В коридоре за дверью послышался шорох, не шаги, а шорох, будто отклеились от стены обои. Ли приподнялась и посмотрела на дверь. Ключ торчал в замке. Она попыталась, не вставая, припомнить, повернула ли она этот ключ и вдруг поняла – нет, не повернула! Вспомнила, что в коридоре нет никаких обоев, и вообще, ничего там нет. Голые зеленые стенки.

« Глупо! Даже если кто-то сейчас войдет и ударит меня с размаху ножом, ничего не переменится. Он останется мальчиком, а я его мамой.

Нельзя было строить отношения с ним, как с равным... Нужна была дистанция, дистанция. Он все время хочет меня поцеловать? Если я разрешу ему?.. Не важно, разрешу ли я, важно, хочу ли я сама этого? Это, конечно, волнует, но, конечно, не хочу. Ничего страшного не будет, если я с ним пересплю разок!.. Но это, пожалуй, будет хуже, чем с размаху ножом » .

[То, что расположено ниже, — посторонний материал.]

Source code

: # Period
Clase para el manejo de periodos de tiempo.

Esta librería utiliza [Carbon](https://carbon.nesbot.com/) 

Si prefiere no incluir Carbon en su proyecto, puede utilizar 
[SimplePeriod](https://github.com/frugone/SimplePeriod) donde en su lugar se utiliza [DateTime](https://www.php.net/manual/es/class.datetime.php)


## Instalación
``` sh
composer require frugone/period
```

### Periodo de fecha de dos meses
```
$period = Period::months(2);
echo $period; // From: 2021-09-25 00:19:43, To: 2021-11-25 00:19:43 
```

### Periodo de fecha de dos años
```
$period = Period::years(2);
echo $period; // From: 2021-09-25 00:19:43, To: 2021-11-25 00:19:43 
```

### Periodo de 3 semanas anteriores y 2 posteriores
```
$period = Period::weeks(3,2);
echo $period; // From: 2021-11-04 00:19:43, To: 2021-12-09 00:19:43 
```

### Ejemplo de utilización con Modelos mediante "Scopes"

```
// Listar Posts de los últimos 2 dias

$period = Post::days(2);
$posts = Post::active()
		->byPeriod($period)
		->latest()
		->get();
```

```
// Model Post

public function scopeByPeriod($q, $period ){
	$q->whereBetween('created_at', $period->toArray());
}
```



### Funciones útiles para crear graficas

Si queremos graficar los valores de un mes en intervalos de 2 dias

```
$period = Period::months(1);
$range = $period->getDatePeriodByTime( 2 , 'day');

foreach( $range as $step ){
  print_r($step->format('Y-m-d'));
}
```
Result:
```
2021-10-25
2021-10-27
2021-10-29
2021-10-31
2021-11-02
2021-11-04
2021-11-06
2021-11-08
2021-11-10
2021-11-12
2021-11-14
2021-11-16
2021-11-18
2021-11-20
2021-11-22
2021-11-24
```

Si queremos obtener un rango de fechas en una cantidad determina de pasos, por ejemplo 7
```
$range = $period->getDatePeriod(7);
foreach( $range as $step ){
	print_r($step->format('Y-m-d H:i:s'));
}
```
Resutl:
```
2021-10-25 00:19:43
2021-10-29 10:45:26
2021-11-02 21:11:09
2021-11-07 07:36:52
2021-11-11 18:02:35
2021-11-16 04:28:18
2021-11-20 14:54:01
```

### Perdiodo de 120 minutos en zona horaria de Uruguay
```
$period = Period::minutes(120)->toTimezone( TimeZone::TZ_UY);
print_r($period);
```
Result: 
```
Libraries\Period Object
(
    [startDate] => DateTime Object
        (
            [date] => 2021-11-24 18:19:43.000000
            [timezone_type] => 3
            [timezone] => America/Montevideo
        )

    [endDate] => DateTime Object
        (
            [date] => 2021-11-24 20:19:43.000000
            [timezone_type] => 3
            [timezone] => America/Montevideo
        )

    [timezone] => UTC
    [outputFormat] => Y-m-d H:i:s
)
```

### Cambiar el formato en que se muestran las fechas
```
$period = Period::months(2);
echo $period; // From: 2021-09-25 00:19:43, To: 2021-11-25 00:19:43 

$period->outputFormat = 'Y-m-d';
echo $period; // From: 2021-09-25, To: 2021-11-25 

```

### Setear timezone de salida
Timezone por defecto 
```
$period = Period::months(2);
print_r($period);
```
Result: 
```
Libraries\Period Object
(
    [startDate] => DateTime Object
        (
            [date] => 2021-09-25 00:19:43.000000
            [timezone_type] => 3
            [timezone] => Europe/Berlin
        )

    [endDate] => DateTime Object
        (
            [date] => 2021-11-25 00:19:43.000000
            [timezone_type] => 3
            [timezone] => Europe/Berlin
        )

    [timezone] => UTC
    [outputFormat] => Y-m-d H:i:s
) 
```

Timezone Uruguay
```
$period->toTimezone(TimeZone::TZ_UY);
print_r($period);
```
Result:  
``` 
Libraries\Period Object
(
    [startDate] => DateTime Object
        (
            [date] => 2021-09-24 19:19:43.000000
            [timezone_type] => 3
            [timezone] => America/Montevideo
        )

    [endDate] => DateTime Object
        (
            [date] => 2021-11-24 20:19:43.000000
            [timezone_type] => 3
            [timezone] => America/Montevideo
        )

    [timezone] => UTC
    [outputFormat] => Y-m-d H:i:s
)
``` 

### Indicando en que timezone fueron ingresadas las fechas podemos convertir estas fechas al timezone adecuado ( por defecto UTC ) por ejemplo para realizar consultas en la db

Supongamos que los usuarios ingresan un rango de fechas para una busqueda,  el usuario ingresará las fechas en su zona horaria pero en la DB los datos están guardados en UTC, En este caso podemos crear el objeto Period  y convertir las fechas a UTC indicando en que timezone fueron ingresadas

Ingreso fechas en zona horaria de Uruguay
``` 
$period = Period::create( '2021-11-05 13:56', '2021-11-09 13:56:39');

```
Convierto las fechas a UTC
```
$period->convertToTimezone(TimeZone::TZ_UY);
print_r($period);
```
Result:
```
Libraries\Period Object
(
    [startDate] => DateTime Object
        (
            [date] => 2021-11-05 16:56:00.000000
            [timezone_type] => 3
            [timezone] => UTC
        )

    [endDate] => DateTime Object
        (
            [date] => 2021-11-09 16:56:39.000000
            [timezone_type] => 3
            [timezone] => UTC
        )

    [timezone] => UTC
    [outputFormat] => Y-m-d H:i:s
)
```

Перед ней стояла женщина, одетая во все черное. Знакомая женщина, только Ли не сразу узнала ее. Как она вошла? Когда Ли приподняла голову, дверь была закрыта. Музыка на танцплощадке внизу прервалась. Женщина развязала платок. Ли вспомнила, как ее зовут.

– Тамара?

Танцплощадка ожила и заулюлюкала. Хлопнула ракетница, и черный силуэт за окном налился зеленым мерцающим светом.

– Зачем вы пришли? Что-то серьезное?

Только теперь Ли заметила, что правая рука Тамары перебинтована. Она присмотрелась: на черной одежде темные пятна. Пятен было много.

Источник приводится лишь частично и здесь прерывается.